Öte yandan birçok Amerikalı eleştirmen Allison karakterinin 2007’de İtalya-Perugia’da ev arkadaşını öldürme suçundan dört yıl hapis yatan Amanda Knox’u hatırlattığını yazmış (Knox da filmin kendi öyküsünü çarpıttığını ve itibarını zedelediğini belirtmiş).
Sonuçta ‘Durgun Su’, ‘Spotlight’ düzeyinde bir yapım değil elbette ama Amerikalı babaların Liam Neeson türü (!) aksiyonlara girişemeden de farklı yollarla mücadele edebileceklerini gösteriyor.
Öte yandan öykü Olympique Marsilya’nın sahası Veledrome’a uğradıktan (Burada takımı ve özellikle Dimitri Payet’i izliyoruz; tabii ki o zamanlar takımda Cengiz Ünder yok!) sonra yatağında köklü değişikliklere gidiyor ve Bill’le Akim arasındaki vahşi hesaplaşmaya dahil oluyoruz.
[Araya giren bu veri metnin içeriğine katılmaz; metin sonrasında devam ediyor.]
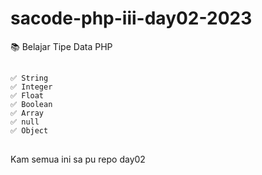 # sacode-php-iii-day02-2023
📚 Belajar Tipe Data PHP
##
    ✅ String
    ✅ Integer
    ✅ Float
    ✅ Boolean
    ✅ Array
    ✅ null
    ✅ Object

##
Kam semua ini sa pu repo day02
Filmin bence en iyi yanlarından biri Allison’ın suçsuzluğuna inanan bir baba figürüne karşı, seyirciyi net fikirlerle buluşturmaması ve şüpheli bir gerilimin parçası haline getirmesi.
Özetle; ilgiye değer bir yapım var karşımızda, kaçırmayın derim...
SÖMÜRENLER-SÖMÜRÜLENLER
Bankaya borçlanmış insanlar. Borçlarını ödeyemiyorlar ve devreye ‘Ne koparırsam kârdır’ mantığıyla aracı şirket giriyor… Duygu ve Bahadır böylesi bir kurumda çalışıyorlar. Son kurbanları ise Ceren… İyi polis-kötü polis rolleri sürekli değişirken araya bir de gönül ilişkisi giriyor ve…
Tunç Şahin, yazıp yönettiği ikinci uzun metrajlı filmi ‘İnsanlar İkiye Ayrılır’da temel olarak bir kapitalizm eleştirisine soyunuyor. Ezenler-ezilenler, borçlular-alacaklılar, avlar-avcılar derken filmin, düzenin dayatmalarına ancak ‘yasal’ görünen düzensiz yollarla karşı çıkılabilir türünden bir teması var. Bu da Şahin’in çalışmasını ‘modern suç filmleri’ kategorisine sokuyor. Oyunculuk performanslarının öyküyü inandırıcı kıldığı yapımda en çok Pınar Deniz ve Başak Daşman’ı beğendim.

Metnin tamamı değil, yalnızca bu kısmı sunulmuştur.